他做过幼儿园的看管员,参与设计过婴幼儿产品,还画过儿童绘本。他是最后成为一名枪手的,事实上,他也十分喜欢与儿童面对面的直接照顾,幼儿园的工作是他最喜欢的一份工作,但也是最短的一次。那是美好的时光,在他恍然失措的时候,总是会想起他有过这样一段时光:那没有经历过世俗的,多么纯粹的孩童心,环绕在他的周围,使他深陷其中。他喜欢孩子,他愿意照顾孩子,对那些幼小的心灵敞开心扉,他原来也是一个孩子。他期待着,他的家庭最少能有两个孩子,一男一女。男的是哥哥,让他从小锻炼,看着他一天一天强壮起来,看着他变成一个男子汉,经得起风雨的吹打。女的是妹妹,教她识字读书,帮着家里做些家事,不用去赚钱也好,家里能养的起的,就让她做自己喜欢的事情。这是他做梦也想达成的家,一家人能相互扶持着,长辈扶持晚辈,做哥的照顾妹妹,妹妹又惦记的家里人。

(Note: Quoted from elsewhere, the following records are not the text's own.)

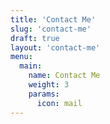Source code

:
 ```yaml
---
title: 'Contact Me'
slug: 'contact-me'
draft: true
layout: 'contact-me'
menu:
  main:
    name: Contact Me
    weight: 3
    params:
      icon: mail
---
```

黄庭是一个乡下人,小时候在村子里长大,面对的黄色的土地和未脱苞的稻谷,吃的是手工擀面,面饼馍馍。他觉得最好吃的东西是烧麦,他吃的米从来都是新鲜的,那炸得金灿灿的,包在面皮中,等到出笼的时候盖过了其他面品的味道,顾不得烫嘴就下去了半个,滚烫油淌在嘴里的热度,也盖不过他那好吃的肚子。他那时想着,为了能吃上一辈子的烧麦,他愿意跟着“牙牙”(爷爷)下一辈子的地。但他的嗲嗲不这么想,在黄庭上小学的时候,就让他去了城里。黄庭的父亲,在城里做农产品经营。父亲希望他有出息,变得能帮他打理经营——他想要赚的更多。城里的店面就是一个小摊子,住处是一个小公寓,都没有乡下的客厅大。每次放学回家,他都要经过农产品经营街的前端:美食的聚会。那各个地儿的特色食物排着队钻入黄庭的眼里,鼻孔里,喉咙里,还没有回味完前一个气味,又来了下一个气味,它们扎了堆似得,冲到每一个饥肠辘辘的过路人身体的各个角落,勾去了路人的魂儿,尽管路人囊中拮据,也要咬咬牙吃上一口这里的美食。那是最好的代言人,各地的美食在这里竞相开放,各显神通。炸的有面皮、春卷、麻花、脆饼,刚出炉的甩饼,一口咬上去,脑里回荡着的是轧开的声音。还有各种煮的蒸的焖的烤的,它们装饰着这里,像是沙漠中的绿洲,给予饥渴的旅人甘甜的,沙漠最繁华地方。黄庭这一趟,像是去过了世界上所有的有好吃的村子,他村子里那烧麦味道,早就记不起了。他最近总是在放学后呆在一家烤鸡腿的推车点前,他买不起,只能看着来往的人群,看着他们用一张张钞票,拿走的馋口的食物,他有时会追着那些人,想弄清楚他们的钞票是从哪里来的,但总是在他们走进了像黄庭他自己住的一样的公寓后,就没了下文。他急切的想要弄清钱的来源,因为在他熟睡的时候,竟然咬了他嗲嗲的一手牙印,他的妈妈答应他,给他零用钱,在他积累了三十天的硬币后,终于可以买到那烤鸡腿店里的最大一块鸡腿。他雄赳赳地走去那家店,殊不知他的口水已经浸湿了他的前衬。比起积攒起来的时间,这一吃的过程显得是相当短暂。他看着再也无法下口的骨头,看了看卖鸡腿的店家,再看了看周围,砸了砸嘴,眼里竟然平静了下来。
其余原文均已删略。